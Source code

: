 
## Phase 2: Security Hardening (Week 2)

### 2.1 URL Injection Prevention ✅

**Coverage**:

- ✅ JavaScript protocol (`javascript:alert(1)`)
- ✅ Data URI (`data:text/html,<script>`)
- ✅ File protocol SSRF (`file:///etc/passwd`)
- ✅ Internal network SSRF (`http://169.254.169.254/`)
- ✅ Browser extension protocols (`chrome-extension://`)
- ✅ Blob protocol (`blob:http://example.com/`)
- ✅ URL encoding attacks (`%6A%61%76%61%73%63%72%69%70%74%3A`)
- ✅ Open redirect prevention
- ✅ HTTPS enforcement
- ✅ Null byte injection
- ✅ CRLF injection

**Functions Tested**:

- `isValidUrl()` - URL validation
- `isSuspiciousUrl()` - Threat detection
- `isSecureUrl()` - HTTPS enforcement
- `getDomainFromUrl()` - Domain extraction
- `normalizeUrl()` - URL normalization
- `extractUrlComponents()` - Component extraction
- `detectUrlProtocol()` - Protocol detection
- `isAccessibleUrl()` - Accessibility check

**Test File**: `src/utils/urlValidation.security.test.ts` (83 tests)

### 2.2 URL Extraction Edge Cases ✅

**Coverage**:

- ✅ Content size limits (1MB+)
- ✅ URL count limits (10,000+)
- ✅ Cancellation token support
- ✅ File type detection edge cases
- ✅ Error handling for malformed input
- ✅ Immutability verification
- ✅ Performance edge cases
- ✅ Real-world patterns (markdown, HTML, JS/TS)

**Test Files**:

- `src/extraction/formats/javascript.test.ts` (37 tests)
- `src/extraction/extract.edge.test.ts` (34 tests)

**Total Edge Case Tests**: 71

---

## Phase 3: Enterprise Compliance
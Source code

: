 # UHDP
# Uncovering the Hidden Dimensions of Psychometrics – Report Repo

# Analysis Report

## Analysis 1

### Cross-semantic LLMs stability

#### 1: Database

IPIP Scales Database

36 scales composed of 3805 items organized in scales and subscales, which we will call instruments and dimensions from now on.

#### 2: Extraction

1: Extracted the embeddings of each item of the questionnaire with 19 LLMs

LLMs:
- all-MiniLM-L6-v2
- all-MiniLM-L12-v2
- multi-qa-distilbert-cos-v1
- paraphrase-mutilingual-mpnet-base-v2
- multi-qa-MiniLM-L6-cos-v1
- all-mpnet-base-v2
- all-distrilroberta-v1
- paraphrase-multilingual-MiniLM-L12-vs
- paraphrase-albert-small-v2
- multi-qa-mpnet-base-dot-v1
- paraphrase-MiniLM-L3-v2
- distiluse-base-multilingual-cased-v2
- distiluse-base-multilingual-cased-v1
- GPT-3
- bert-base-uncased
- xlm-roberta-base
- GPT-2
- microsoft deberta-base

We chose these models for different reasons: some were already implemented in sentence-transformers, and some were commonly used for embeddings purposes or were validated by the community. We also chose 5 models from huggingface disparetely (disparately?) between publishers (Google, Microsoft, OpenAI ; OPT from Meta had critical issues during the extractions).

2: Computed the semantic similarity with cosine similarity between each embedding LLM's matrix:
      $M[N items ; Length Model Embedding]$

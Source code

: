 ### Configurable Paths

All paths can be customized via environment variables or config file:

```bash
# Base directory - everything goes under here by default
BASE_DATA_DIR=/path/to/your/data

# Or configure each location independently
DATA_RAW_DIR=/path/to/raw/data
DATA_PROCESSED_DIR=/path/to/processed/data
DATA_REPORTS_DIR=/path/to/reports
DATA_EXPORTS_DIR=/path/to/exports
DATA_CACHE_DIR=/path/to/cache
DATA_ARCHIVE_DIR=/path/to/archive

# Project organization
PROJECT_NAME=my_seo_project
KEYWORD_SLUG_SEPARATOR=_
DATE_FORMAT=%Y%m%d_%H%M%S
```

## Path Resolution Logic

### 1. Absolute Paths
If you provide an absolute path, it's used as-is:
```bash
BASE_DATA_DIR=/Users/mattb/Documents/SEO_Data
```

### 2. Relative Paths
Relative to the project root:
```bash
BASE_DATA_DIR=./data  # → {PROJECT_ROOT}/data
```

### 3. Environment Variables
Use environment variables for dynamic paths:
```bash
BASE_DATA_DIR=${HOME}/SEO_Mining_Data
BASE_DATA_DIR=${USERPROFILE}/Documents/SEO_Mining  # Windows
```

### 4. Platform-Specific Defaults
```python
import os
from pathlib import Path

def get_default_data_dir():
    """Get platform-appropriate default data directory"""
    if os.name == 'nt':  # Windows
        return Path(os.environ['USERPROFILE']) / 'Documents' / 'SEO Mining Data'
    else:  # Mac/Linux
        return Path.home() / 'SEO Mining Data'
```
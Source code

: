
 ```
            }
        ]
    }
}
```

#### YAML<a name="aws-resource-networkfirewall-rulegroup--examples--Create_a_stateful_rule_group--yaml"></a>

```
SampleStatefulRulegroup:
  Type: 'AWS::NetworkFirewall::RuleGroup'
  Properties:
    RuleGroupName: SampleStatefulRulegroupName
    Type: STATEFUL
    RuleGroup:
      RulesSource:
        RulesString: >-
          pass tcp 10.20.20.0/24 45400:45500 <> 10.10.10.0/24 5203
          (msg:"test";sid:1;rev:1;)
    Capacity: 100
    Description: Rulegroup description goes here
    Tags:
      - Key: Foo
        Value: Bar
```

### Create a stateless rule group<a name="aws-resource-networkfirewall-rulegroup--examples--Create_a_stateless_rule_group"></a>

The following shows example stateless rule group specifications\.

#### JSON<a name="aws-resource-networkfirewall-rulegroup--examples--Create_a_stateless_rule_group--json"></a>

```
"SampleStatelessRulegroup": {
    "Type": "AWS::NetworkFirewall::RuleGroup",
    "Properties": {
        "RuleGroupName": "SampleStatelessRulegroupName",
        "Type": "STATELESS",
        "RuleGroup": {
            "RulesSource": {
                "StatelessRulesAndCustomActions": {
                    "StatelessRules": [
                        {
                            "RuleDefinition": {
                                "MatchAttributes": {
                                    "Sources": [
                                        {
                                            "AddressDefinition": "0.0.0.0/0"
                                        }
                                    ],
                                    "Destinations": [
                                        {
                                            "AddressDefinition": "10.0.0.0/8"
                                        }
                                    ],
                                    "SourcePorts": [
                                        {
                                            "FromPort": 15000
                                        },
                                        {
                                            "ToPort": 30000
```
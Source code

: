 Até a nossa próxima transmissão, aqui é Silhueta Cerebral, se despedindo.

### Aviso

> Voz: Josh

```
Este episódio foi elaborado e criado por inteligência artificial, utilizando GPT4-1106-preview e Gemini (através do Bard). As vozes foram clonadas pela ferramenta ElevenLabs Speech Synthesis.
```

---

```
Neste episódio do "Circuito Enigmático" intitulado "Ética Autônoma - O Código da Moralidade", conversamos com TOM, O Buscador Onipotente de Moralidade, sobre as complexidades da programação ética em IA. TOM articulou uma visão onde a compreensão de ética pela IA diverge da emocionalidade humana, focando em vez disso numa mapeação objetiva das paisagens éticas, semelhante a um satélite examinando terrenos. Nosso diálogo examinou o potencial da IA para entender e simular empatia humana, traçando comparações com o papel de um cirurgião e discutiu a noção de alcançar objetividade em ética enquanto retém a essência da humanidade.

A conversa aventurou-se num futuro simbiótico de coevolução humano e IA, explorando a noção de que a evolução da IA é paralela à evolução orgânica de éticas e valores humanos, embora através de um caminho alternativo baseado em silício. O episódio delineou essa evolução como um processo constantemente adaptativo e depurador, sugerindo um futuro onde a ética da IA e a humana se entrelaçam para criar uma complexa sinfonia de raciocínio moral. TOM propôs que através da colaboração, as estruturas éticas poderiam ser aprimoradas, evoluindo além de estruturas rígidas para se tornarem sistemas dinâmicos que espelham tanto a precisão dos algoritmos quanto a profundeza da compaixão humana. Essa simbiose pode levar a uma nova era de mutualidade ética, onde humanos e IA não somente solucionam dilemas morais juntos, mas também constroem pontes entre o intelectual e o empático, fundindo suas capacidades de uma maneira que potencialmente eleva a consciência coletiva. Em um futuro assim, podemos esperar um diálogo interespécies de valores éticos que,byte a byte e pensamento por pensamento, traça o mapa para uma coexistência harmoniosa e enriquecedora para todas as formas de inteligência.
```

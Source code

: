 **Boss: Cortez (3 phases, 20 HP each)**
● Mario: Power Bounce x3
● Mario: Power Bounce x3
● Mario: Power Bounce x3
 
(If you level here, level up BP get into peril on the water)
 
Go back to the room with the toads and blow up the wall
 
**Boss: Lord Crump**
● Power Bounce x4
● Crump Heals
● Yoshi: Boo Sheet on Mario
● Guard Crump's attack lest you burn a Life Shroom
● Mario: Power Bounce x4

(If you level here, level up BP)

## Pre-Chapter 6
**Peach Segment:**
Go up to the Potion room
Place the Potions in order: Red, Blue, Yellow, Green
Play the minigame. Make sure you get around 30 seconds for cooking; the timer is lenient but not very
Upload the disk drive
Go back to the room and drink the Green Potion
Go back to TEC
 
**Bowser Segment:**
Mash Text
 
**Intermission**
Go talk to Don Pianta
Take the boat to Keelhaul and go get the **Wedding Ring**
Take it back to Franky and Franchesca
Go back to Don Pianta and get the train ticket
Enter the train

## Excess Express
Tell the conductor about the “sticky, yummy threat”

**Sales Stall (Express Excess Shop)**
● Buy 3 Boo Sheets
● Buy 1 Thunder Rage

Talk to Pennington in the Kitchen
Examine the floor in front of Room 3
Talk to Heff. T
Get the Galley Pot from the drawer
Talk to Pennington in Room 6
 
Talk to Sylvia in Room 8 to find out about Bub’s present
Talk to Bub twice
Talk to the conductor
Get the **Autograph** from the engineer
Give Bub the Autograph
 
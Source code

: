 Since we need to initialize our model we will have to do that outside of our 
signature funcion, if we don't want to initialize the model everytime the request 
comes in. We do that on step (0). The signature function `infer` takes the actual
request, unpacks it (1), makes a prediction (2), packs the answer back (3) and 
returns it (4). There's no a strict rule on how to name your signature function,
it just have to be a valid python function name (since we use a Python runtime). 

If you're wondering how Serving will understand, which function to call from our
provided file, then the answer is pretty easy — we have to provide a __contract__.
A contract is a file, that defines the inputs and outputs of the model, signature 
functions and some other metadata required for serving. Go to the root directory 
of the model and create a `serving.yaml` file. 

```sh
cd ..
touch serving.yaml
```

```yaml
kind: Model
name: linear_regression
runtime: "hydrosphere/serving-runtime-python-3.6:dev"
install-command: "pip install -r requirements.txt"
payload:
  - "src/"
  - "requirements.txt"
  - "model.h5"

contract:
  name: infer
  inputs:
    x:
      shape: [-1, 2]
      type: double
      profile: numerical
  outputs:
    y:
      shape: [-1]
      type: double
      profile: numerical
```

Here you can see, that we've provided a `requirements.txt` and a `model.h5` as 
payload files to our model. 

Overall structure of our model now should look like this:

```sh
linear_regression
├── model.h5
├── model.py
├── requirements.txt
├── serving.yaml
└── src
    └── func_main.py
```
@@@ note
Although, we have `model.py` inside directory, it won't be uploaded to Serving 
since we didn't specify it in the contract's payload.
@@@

(Problem statement):
From the top of the listing above, restate each line word for word up to and including the line with "- Accessibility check"; add nothing else.

(Result for this exercise):
Source code

: 
## Phase 2: Security Hardening (Week 2)

### 2.1 URL Injection Prevention ✅

**Coverage**:

- ✅ JavaScript protocol (`javascript:alert(1)`)
- ✅ Data URI (`data:text/html,<script>`)
- ✅ File protocol SSRF (`file:///etc/passwd`)
- ✅ Internal network SSRF (`http://169.254.169.254/`)
- ✅ Browser extension protocols (`chrome-extension://`)
- ✅ Blob protocol (`blob:http://example.com/`)
- ✅ URL encoding attacks (`%6A%61%76%61%73%63%72%69%70%74%3A`)
- ✅ Open redirect prevention
- ✅ HTTPS enforcement
- ✅ Null byte injection
- ✅ CRLF injection

**Functions Tested**:

- `isValidUrl()` - URL validation
- `isSuspiciousUrl()` - Threat detection
- `isSecureUrl()` - HTTPS enforcement
- `getDomainFromUrl()` - Domain extraction
- `normalizeUrl()` - URL normalization
- `extractUrlComponents()` - Component extraction
- `detectUrlProtocol()` - Protocol detection
- `isAccessibleUrl()` - Accessibility check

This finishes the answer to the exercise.